Saturday, October 3rd, 2009

Kevin MacDonald’s The Culture of Critique argues that Jews created or contributed significantly to various destructive pseudosciences and ideologies. (He does not seem interested in their positive contributions.) John Derbyshire reviews the book and notes some similarities between Mandarins and Talmudic scholars:

For instance: I happen to be fairly well acquainted with the culture and history of China, a nation which, like the diaspora Jews, awarded high social status and enhanced mating opportunities to young men who had shown mastery of great masses of content-free written material.

Anyone who has read stories from the premodern period of China’s history knows that the guy who gets the girl — who ends up, in fact, with a bevy of “secondary wives” who are thereby denied to less intellectual males — is the one who has aced the Imperial examinations and been rewarded with a District Magistrate position.

This went on for two thousand years. Today’s Chinese even, like Ashkenazi Jews, display an average intelligence higher by several points than the white-Gentile mean.

Naturally, some found this insulting:

It is insulting, and borderline antisemitic, of you to describe traditional Talmudic scholarship as “content-free” and “meaningless esoterica.” The Talmud is chock full of content and very meaningful.

Is it? Then I can only say that I am surprised how little actual good has come out of all those centuries of intensive study. A person who has devoted his life to the study of Judaic texts ought, if those texts have meaningful content, to be wiser, better equipped to live in the world, better, than a person who hasn’t. Is this actually the case?

Possibly it is. I didn’t mean to insult anyone, and in fact I confess to a slight regret over this remark. By way of excusing myself, let me say that my own early training — my first degree, in fact — was in mathematics. Now, studying math at the higher levels makes you a terrible intellectual snob. No other discipline has the standards of rigor required in mathematics. Of course, none really can have, so this is a very unfair point of view. It is, though, one that mathematicians find hard to avoid. “When you’ve worked on a farm, nothing else ever seems like work,” said J.K. Galbraith. Similarly, when you’ve studied higher math, nothing else really seems like study. For this reason, I approach all the human sciences with an opening attitude of deep skepticism — though I am always willing to be convinced. I guess this attitude shows in my review.

Now, pure mathematics is a very peculiar thing. Consider the man I have just written a book about, for example, the 19th-century German mathematician Bernhard Riemann. On June 10, 1854, Riemann delivered a paper to the faculty of Göttingen University. In that paper he laid out the fundamental ideas of Riemannian geometry, a challenging and very beautiful branch of pure mathematics which he thought up entirely out of his own head. Riemann’s ideas were pure intellection, rooted in some philosophical ideas about the nature of space. They had no conceivable practical application. It was sixty years before Albert Einstein picked them up and used them as the basis for the General Theory of Relativity.

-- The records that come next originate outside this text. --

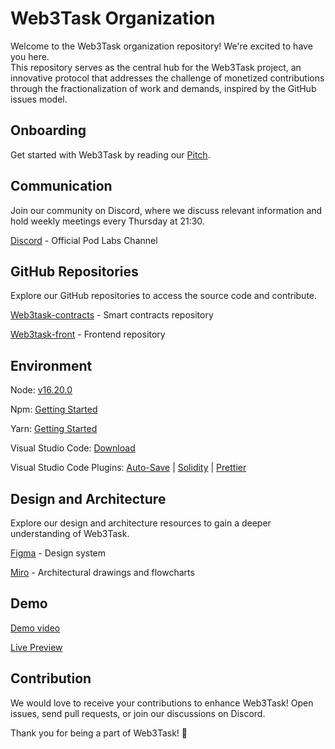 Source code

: # Web3Task Organization

Welcome to the Web3Task organization repository! We're excited to have you here.  
This repository serves as the central hub for the Web3Task project, an innovative protocol that addresses the challenge of monetized contributions through the fractionalization of work and demands, inspired by the GitHub issues model.

## Onboarding

Get started with Web3Task by reading our [Pitch](https://www.canva.com/design/DAFxSNipyGo/n1CFy1HHW04Lf1fcublKRg/view).

## Communication

Join our community on Discord, where we discuss relevant information and hold weekly meetings every Thursday at 21:30.

[Discord](https://discord.com/channels/898706705779687435/1018684397265883216) - Official Pod Labs Channel

## GitHub Repositories

Explore our GitHub repositories to access the source code and contribute.

[Web3task-contracts](https://github.com/w3b3d3v/web3task-contracts) - Smart contracts repository

[Web3task-front](https://github.com/w3b3d3v/web3task-front) - Frontend repository

## Environment

Node: [v16.20.0](https://nodejs.org/en/blog/release/v16.20.0)

Npm: [Getting Started](https://docs.npmjs.com/downloading-and-installing-node-js-and-npm)

Yarn: [Getting Started](https://classic.yarnpkg.com/lang/en/docs/getting-started/)

Visual Studio Code: [Download](https://code.visualstudio.com/Download)

Visual Studio Code Plugins:
[Auto-Save](https://marketplace.visualstudio.com/items?itemName=mcright.auto-save) |
[Solidity](https://marketplace.visualstudio.com/items?itemName=JuanBlanco.solidity) |
[Prettier](https://marketplace.visualstudio.com/items?itemName=esbenp.prettier-vscode)

## Design and Architecture

Explore our design and architecture resources to gain a deeper understanding of Web3Task.

 [Figma](https://www.figma.com/file/UDGGqo8K53CiYYpGutoVuH/PodLabs?type=design&node-id=0-1&mode=design) - Design system

 [Miro](https://miro.com/app/board/uXjVM87Pu3o=/) - Architectural drawings and flowcharts

 ## Demo

 [Demo video](https://www.youtube.com/watch?v=HsM9eLr7Wjo)

 [Live Preview](https://web3task-front-uat.vercel.app/)

## Contribution

We would love to receive your contributions to enhance Web3Task! Open issues, send pull requests, or join our discussions on Discord.

Thank you for being a part of Web3Task! 👏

The kind of pure intellection that Talmudic scholars immerse themselves in is as abstract and, from a worldly point of view, useless as Riemannian geometry … but there is never an Einstein. Talmudic concepts never have any real fruit in the world of men. Talmudic scholarship consists (it seems to me) of racing the engine of the brain without engaging the gears.

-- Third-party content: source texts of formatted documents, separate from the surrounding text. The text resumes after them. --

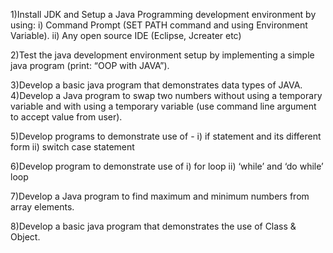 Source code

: 
1)Install JDK and Setup a Java Programming development environment by using:
i) Command Prompt (SET PATH command and using Environment Variable).
ii) Any open source IDE (Eclipse, Jcreater etc)

2)Test the java development environment setup by implementing a simple java program (print: “OOP with JAVA”).

3)Develop a basic java program that demonstrates data types of JAVA.
4)Develop a Java program to swap two numbers without using a temporary variable and with using a temporary variable (use command line argument to accept value from user).

5)Develop programs to demonstrate use of -
i) if statement and its different form
ii) switch case statement

6)Develop program to demonstrate use of
i) for loop
ii) ‘while’ and ‘do while’ loop

7)Develop a Java program to find maximum and minimum numbers from array elements.

8)Develop a basic java program that demonstrates the use of Class & Object.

Another influence on the way I think about this is my own studies of Chinese history and culture. Candidates for the Imperial examinations in old China had to engage in the same kind of years-long concentrated study of huge masses of accumulated written material that Talmudic scholars have to master. At the end of their studies, for the Imperial examinations, the Chinese scholars had to write an “eight-legged essay” — that is, one conforming to certain traditional patterns of style and presentation. You can find translations of prize-winning “eight-legged essays” in books about Chinese culture. I have one here. It is gibberish. It is content-free. However, if you passed the exam, you got a lifetime job as a Mandarin, a guaranteed income, and a choice of breeding partners.

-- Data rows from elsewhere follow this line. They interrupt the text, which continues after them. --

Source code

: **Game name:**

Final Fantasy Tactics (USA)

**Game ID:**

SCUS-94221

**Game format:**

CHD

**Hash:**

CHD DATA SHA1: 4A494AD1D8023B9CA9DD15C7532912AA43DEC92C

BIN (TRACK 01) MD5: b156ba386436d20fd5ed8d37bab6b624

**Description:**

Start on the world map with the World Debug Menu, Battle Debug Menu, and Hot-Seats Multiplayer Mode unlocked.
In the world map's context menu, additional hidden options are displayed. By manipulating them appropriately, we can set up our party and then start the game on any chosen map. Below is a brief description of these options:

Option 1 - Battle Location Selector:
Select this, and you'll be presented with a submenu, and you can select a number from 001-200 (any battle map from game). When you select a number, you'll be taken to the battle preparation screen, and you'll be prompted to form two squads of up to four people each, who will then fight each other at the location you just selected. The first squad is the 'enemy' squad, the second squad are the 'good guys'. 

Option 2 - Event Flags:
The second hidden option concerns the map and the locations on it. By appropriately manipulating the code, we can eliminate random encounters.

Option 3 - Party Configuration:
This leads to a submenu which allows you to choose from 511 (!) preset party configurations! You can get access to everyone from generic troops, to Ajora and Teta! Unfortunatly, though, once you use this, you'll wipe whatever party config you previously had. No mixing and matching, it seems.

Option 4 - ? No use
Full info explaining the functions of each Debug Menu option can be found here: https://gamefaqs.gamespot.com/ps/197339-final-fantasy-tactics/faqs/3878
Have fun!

The attitude of the Chinese themselves to the material these scholars had to master is encapsulated in the old proverb: “Learning is like a brick, which you can use to break down a door. When you have broken down the door, you can throw away the brick!”

Globalization and Democracy at Loggerheads

Friday, October 2nd, 2009

John Derbyshire’s review reminds me that I’ve been meaning to read Amy Chua’s World on Fire:

Well, here comes Amy Chua to explain that over a large part of the Earth’s surface, globalization and democracy are at loggerheads, and may actually be incompatible. Ms. Chua, who is a professor at Yale Law School, knows whereof she speaks. Her family comes from the small but wealthy Chinese minority of the Philippines. Globalization has been very good indeed for that minority, opening up great new opportunities for them to practice their entrepreneurial skills and allowing them to network more easily with the overseas-Chinese commercial classes in other countries. It has probably benefited non-Chinese Filipinos, too, but by nothing like as much. Seen from the viewpoint of that majority, globalization has permitted the Chinese to soar up into a stratosphere of stupendous wealth, leaving ordinary Filipinos further behind than ever. Now invite that sullen, resentful majority to practice democracy, and what do you think will happen? Prof. Chua tells us. Her wealthy aunt in the Philippines was murdered by her own chauffeur, and the local police — native Filipinos — have not the slightest interest in apprehending the killer. In their report on the incident, under “motive for murder,” they wrote the single word: Revenge.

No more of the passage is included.